Even after newsrooms were combined in 1982, the papers were published in independent editions. In 1988 the Pulitzer Prize for Editorial Cartooning went to the  Constitution's Doug Marlette. Editorial cartoonist Mike Luckovich received Pulitzer Prizes in 1995 and 2006. Cynthia Tucker received a 2007 Pulitzer Prize for Commentary.

Merger
Cox Enterprises bought the Constitution in June 1950, bringing both newspapers under one ownership and combining sales and administrative offices. Separate newsrooms were kept until 1982. Both newspapers continued to be published for another two decades, with much of the same content except for timely editing.  The Journal, an afternoon paper, led the morning Constitution until the 1970s, when afternoon papers began to fall out of favor with subscribers. In November 2001, the two papers, which were once fierce competitors, merged to produce one daily morning paper, The Atlanta Journal-Constitution. The two papers had published a combined edition on weekends and holidays for years previously.

Prior to the merger, both papers planned to start TV stations: WSB-TV on channel 8 for the Journal, and WCON-TV on channel 2 for the Constitution.  Only WSB got on the air, beginning in 1948 as the first TV station in the Deep South.  It moved from channel 8 to WCON's allotment on channel 2 in 1951 to avoid TV interference from the nearby channel 9.  (WROM-TV since moved, leaving WGTV on 8, after it was also used by WLWA-TV, now WXIA-TV 11.)  This was also necessary to satisfy Federal Communications Commission (FCC) rules preventing the excessive concentration of media ownership, preventing the combined paper from running two stations.

In 1989, Bill Dedman received the Pulitzer Prize for Investigative Reporting for The Color of Money, his exposé on racial discrimination in mortgage lending, or redlining, by Atlanta banks. The newspapers' editor, Bill Kovach, had resigned in November 1988 after the stories on banks and others had ruffled feathers in Atlanta and among corporate leadership, some of whom complained of a "take-no-prisoners" editorial approach.

In 1993, Mike Toner received the Pulitzer Prize for Explanatory Reporting for When Bugs Fight Back, his series about organisms and their resistance to antibiotics and pesticides.

Julia Wallace was named the first female editor of The Atlanta Journal-Constitution in 2002. She was named Editor of the Year 2004 by Editor & Publisher magazine.

Mike Luckovich won the Pulitzer Prize for Editorial cartooning a second time in 2006. He had first received it in 1995 under The Atlanta Constitution banner.

Circulation
The paper used to cover all 159 counties in Georgia, and the bordering counties of western North Carolina, where many Atlantans vacation or have second homes.
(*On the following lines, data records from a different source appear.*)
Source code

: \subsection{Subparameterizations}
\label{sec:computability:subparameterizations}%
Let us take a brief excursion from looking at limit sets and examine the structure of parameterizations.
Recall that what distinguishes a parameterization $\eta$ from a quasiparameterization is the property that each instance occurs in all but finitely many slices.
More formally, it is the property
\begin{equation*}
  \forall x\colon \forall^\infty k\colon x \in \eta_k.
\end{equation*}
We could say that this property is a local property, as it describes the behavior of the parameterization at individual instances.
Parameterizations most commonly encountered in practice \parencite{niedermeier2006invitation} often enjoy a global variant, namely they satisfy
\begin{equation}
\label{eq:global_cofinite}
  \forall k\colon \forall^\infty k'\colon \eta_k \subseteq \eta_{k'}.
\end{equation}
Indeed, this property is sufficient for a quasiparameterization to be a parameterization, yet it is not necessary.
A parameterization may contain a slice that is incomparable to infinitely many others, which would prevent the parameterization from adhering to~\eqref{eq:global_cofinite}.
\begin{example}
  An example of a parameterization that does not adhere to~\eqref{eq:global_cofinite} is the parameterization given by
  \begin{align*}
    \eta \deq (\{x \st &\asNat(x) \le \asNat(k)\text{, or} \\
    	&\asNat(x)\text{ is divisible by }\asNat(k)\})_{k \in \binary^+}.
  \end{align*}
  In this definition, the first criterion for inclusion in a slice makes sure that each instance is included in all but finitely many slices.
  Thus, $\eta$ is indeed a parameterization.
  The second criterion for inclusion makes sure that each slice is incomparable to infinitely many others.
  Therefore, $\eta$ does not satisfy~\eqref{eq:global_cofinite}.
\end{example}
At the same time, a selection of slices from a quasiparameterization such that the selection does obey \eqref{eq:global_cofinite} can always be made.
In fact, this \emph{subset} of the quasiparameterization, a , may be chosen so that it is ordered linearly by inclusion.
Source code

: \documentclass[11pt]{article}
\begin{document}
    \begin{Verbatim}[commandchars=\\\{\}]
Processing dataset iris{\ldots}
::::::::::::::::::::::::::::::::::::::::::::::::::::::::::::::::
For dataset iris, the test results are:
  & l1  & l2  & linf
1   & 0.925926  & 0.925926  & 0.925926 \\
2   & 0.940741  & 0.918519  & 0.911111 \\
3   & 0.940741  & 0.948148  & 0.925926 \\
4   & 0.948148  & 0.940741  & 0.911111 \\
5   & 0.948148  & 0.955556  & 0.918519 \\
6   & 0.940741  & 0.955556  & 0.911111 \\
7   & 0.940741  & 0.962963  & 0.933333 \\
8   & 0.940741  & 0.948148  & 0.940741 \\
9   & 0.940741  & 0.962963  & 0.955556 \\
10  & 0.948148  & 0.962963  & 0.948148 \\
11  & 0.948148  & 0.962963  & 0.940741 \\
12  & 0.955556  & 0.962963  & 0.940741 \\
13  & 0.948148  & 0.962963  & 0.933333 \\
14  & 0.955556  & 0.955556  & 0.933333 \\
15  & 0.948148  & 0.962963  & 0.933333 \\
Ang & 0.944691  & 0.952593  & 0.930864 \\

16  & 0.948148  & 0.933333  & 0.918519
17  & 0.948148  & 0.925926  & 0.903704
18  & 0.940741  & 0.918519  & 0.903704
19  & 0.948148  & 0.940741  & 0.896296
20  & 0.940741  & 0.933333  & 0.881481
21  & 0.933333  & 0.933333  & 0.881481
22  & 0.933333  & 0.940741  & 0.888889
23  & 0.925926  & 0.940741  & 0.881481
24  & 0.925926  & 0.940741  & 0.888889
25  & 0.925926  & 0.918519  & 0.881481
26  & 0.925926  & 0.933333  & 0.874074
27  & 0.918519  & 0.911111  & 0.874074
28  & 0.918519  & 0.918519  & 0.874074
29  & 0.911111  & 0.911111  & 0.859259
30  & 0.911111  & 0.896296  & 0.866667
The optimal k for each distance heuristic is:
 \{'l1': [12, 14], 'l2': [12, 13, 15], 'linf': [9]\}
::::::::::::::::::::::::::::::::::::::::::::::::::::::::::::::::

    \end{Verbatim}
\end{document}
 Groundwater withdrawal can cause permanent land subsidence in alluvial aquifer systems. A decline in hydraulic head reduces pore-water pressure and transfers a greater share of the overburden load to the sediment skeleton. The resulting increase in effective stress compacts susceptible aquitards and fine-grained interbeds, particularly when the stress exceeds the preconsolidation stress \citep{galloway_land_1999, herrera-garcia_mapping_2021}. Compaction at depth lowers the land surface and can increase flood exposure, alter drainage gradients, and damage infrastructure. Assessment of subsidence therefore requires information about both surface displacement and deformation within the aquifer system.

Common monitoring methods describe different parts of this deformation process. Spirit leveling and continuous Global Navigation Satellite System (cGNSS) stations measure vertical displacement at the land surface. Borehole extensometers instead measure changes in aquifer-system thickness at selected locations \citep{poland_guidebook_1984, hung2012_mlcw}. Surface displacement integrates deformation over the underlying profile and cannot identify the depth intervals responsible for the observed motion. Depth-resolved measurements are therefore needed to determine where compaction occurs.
In addition it had some circulation in other bordering communities, such as Tallahassee, Florida, where the Sunday Atlanta Journal-Constitution was available. Due to the downturn in the newspaper industry and competing media sources, The Atlanta Journal-Constitution contracted distribution dramatically in the late 2000s to serve only the metro area. From Q1 of 2007 to Q1 of 2010, daily circulation plunged over 44%.

Headquarters
The Atlanta Journal-Constitution has its headquarters in Perimeter Center, an office district of Dunwoody, Georgia. Previously the AJC headquarters were in Downtown Atlanta near the Five Points district. In August 2009, the AJC occupied less than 30 percent of its downtown building, which had become outdated and costly to maintain. Later that year, the AJC consolidated its printing operations by transferring the downtown production center to the Gwinnett County facility. In 2010 the newspaper relocated its headquarters to leased offices in Dunwoody, a northern suburb of Atlanta.  In November 2010, the company donated its former downtown headquarters to the city of Atlanta, which plans to convert the building into a fire and police training academy.

Controversy 
In 1996, The Atlanta Journal-Constitution was the first newspaper to report on Centennial Olympic Park bombing hero Richard Jewell being accused of actually being the bomber, citing leaked information of the Federal Bureau of Investigation. Even after Jewell was cleared of any accusations by the FBI, the AJC refused to issue an apology and still remains the only paper to have not retracted their story falsely accusing him of terrorism. The court case regarding this has been dropped after the death of both Richard Jewell and the initial reporter.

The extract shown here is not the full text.